Protecting shoreline and rural areas are where KEA would like to see the firm focus in the new laws, he added.
"Their firm is actually respected for that kind of work," Harris said.
Bret Keast, president of Kendig Keast, said he hadn't heard any official confirmation from the county on Tuesday afternoon.
His firm hopefully set itself apart because of its 30 years of writing codes in complex environments, Keast said.
"We've done over 100 codes across the country," he said.
Kootenai County, he added, will pose challenges in its sundry environments, spanning rural, agriculture and urban.
"Different regulations have to cater to different issues, and just involve the variety of people who represent all those different interests," he said.
He added that he has never before encountered an application process with community panels that lasted from 7 a.m. to 5 p.m.
"It's usually just a single panel in the course of an hour," Keast said with a chuckle. "I applauded the county for their approach. We enjoyed meeting all the individuals, and there was a good representation of all the folks we'll encounter throughout the process."
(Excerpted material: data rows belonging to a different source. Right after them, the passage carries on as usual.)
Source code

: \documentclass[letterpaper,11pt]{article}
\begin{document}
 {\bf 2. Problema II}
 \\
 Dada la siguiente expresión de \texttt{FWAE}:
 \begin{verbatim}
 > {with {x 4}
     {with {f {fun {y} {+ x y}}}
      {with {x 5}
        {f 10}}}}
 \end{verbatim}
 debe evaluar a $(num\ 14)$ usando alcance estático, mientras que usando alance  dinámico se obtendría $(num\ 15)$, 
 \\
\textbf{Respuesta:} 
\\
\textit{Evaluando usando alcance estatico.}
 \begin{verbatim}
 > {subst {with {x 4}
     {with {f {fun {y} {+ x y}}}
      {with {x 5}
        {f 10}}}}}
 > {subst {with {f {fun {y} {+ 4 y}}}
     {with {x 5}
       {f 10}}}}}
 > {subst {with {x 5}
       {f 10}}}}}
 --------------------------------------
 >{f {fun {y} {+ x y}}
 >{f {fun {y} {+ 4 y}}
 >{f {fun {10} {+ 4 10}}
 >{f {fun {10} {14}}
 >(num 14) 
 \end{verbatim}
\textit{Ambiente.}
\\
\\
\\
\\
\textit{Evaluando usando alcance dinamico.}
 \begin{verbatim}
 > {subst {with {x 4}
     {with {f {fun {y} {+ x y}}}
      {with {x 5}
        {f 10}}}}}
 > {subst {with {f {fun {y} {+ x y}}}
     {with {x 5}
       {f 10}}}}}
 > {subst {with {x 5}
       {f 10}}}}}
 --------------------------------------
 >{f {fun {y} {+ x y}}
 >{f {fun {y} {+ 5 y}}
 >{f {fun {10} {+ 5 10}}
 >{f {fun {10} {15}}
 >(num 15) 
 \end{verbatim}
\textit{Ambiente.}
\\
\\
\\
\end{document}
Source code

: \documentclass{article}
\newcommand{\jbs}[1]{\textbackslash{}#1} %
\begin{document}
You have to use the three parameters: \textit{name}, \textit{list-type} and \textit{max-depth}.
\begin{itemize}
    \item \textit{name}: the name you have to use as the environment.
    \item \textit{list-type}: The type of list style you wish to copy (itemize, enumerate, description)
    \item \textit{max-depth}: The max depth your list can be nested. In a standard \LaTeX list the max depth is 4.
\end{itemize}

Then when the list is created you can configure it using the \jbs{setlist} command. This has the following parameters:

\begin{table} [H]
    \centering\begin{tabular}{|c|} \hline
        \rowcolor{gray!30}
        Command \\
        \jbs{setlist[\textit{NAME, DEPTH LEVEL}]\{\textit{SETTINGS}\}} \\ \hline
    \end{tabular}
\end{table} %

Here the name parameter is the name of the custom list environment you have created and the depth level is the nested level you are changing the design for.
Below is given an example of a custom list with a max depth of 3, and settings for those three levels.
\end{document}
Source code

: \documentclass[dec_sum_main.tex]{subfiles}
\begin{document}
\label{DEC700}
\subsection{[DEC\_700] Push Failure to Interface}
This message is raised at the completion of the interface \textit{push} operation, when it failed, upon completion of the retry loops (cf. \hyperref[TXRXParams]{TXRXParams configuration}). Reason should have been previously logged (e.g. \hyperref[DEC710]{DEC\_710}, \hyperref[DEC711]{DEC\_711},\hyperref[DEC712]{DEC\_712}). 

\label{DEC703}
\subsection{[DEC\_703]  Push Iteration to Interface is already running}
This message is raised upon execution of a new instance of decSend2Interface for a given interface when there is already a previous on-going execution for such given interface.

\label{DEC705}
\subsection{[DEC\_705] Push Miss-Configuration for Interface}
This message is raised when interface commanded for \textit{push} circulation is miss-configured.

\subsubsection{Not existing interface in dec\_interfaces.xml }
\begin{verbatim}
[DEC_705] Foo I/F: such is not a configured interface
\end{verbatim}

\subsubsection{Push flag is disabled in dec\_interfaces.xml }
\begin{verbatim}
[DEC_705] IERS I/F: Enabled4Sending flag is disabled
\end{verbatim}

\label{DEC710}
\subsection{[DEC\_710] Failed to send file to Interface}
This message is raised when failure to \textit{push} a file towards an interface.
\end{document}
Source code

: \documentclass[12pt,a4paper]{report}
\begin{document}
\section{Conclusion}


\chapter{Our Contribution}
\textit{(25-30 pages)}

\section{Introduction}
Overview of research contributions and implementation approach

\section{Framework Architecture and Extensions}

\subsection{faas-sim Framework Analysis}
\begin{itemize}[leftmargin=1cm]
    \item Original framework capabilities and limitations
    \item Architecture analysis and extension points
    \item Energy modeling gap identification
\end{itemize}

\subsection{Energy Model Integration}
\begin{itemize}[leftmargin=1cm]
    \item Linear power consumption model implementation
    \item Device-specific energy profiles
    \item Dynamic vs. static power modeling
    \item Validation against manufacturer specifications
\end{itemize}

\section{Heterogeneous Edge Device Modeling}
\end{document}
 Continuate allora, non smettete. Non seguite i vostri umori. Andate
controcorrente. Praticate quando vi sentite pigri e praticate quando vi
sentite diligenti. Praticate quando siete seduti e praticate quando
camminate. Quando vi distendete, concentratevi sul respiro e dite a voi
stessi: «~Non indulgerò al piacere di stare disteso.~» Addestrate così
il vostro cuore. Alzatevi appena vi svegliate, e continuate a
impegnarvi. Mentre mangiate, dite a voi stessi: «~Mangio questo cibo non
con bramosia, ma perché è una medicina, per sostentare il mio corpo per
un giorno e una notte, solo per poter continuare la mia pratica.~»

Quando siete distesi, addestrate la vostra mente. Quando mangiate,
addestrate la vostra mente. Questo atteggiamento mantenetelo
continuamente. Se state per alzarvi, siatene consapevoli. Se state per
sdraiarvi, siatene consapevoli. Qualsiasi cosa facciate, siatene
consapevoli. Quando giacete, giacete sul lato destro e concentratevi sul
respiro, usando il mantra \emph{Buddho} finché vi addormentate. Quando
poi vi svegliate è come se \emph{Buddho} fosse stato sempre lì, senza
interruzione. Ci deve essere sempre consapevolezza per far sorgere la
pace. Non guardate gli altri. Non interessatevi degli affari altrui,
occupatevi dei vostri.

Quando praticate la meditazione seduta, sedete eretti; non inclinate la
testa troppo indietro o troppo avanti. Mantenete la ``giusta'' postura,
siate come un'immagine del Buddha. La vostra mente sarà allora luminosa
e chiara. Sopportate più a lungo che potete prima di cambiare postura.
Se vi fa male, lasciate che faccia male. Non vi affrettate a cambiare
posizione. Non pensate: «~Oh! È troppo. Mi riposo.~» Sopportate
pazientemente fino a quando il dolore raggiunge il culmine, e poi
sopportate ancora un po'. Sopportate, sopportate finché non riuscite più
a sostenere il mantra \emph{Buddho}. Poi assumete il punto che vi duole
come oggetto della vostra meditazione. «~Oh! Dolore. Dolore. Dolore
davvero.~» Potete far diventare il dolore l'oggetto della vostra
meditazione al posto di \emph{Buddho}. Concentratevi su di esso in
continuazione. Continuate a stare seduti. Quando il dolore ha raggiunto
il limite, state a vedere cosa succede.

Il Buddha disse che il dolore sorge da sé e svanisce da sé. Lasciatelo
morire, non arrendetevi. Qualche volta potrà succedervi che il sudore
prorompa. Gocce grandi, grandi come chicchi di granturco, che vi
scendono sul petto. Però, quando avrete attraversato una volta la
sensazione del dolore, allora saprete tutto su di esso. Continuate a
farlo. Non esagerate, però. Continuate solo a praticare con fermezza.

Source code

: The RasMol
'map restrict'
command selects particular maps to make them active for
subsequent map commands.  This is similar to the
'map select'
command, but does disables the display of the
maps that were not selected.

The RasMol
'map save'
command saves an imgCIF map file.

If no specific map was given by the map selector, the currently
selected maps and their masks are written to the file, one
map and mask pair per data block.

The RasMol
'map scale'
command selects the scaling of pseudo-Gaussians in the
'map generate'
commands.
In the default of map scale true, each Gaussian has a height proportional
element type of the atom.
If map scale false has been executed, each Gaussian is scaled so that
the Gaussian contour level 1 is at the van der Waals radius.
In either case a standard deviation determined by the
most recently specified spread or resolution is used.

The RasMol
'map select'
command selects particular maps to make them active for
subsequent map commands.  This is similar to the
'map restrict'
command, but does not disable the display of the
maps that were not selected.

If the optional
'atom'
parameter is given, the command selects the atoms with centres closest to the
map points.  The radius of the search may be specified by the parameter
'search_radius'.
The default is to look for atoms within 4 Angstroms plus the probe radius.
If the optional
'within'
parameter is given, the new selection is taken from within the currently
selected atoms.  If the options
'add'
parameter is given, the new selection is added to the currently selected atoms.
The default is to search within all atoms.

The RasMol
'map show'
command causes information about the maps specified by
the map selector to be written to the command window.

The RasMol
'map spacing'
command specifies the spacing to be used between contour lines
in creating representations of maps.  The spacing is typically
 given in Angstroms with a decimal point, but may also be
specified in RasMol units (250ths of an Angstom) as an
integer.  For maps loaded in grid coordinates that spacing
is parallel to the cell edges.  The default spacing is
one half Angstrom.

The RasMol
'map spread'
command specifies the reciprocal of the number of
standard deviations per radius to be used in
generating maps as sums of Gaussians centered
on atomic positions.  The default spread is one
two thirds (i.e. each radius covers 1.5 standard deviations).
The county will enter immediately into contract negotiations with the firm, Tondee said.
County staff hopes to start working on writing new development regulations with the firm within 30 to 60 days.
The county set aside $350,000 to contract a consulting firm a few years ago.
Nelson said on Monday that rewriting the laws is an enormous endeavor, and will surely be part of the current commissioners' legacies.
"The decision of picking a consultant is far reaching," she said.